§ Problem description
Up to and including the line with "the [book](https://github.com/datalad-handbook/book) itself.", please reproduce the lines below exactly, beginning with the first.

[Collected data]
-- Opening Marker --

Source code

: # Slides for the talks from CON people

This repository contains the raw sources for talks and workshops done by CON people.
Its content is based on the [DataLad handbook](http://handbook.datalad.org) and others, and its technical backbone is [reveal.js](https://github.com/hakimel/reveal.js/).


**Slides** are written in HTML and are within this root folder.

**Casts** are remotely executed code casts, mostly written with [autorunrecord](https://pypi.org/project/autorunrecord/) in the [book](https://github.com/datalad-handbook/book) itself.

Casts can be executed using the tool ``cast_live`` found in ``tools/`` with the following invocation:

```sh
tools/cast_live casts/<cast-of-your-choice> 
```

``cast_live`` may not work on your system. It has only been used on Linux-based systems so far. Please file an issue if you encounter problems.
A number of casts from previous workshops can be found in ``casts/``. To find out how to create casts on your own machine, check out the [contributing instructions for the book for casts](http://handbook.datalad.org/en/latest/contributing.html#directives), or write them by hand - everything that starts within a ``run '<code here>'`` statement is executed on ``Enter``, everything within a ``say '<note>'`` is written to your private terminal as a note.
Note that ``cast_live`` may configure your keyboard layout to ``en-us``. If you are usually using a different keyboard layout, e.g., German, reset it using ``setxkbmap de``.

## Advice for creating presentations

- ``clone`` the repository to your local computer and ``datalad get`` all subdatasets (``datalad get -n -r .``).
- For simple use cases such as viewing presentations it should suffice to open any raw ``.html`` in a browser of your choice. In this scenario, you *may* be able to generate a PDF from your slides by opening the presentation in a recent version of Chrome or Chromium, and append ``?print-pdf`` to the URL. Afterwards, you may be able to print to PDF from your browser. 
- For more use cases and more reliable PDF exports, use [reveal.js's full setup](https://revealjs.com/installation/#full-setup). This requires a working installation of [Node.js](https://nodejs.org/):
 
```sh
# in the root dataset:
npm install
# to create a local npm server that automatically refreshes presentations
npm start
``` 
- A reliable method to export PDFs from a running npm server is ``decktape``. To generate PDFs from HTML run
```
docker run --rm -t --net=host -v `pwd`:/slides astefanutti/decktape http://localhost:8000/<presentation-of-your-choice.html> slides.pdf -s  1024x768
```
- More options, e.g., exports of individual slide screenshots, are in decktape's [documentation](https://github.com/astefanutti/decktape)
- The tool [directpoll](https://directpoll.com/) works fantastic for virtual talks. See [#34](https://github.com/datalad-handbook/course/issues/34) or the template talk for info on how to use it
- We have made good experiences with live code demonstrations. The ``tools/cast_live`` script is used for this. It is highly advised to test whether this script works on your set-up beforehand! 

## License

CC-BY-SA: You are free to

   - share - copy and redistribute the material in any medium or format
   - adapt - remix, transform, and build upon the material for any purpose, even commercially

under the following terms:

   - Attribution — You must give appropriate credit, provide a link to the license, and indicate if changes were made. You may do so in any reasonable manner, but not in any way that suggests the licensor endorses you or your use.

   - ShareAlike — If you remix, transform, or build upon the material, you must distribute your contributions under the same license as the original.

-- Closing Marker --

§ Problem solution
Source code

: # Slides for the talks from CON people

This repository contains the raw sources for talks and workshops done by CON people.
Its content is based on the [DataLad handbook](http://handbook.datalad.org) and others, and its technical backbone is [reveal.js](https://github.com/hakimel/reveal.js/).


**Slides** are written in HTML and are within this root folder.

**Casts** are remotely executed code casts, mostly written with [autorunrecord](https://pypi.org/project/autorunrecord/) in the [book](https://github.com/datalad-handbook/book) itself.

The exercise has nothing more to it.